“The artistic quality of the expansion shows that this is a museum now,” said Larry St. Clair, the museum director, in the visitor’s guide video. “We are trying to display things that could very well happen in nature in a way that is not only beautiful and informative but also spectacular.”
This remodeled building on the north side of campus offers free admission to all ages.
St. Clair said the new aesthetic resonance helps provide audiences with the message that the BYU campus is a place and a people of great science but also people of great faith. The main hallway near the entrance provides the scriptural foundations of the museum’s mission to express people’s responsibility to conserve and care for the planet.
“The theme of the museum, ‘Protect your Planet,’ has a scriptural foundation where the Lord declares that he’s the Creator, that we are the stewards and we have a responsibility to take care of all of his creatures,” said St. Clair; he further said that part of the museum’s purpose is to “further testify of the Creator.”

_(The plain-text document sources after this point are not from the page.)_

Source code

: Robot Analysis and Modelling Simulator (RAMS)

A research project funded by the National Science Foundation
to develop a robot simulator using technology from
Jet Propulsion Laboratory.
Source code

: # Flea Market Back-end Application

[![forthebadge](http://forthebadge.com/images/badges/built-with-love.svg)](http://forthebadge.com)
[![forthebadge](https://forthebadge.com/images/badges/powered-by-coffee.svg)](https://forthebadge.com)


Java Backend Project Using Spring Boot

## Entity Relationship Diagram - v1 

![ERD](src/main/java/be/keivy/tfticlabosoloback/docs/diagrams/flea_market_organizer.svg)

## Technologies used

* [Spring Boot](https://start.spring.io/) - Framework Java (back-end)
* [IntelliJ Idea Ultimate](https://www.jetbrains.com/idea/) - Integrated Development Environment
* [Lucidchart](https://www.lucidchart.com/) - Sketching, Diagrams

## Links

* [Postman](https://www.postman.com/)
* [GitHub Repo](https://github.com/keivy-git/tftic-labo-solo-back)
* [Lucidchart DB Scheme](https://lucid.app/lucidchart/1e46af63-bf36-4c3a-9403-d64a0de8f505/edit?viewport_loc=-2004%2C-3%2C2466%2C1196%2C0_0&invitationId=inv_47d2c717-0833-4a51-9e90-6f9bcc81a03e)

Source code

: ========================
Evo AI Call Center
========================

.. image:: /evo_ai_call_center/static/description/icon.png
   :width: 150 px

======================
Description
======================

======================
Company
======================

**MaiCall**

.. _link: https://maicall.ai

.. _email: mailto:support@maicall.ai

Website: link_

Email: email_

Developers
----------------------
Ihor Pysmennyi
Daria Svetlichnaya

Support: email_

The purpose of the additional space is to create more secular and spiritual learning experiences for the average person. Part of the remodeling was done in an effort to make learning more accessible to all audiences. Instead of mounts and heads with hundred-word labels, St. Clair said they made a commitment to use the space to tell life science stories that the average person would be interested in.
“(We try to) teach people about the patterns and processes of life,” he said. “We try to tell a story.”
The new exhibits include The Boyd K. Packer Gallery, Our Living Planet Life on Top: Apex Predators and The Fred and Sue Morris Bird Gallery, all of which accommodate the 2.4 million specimens in the museum.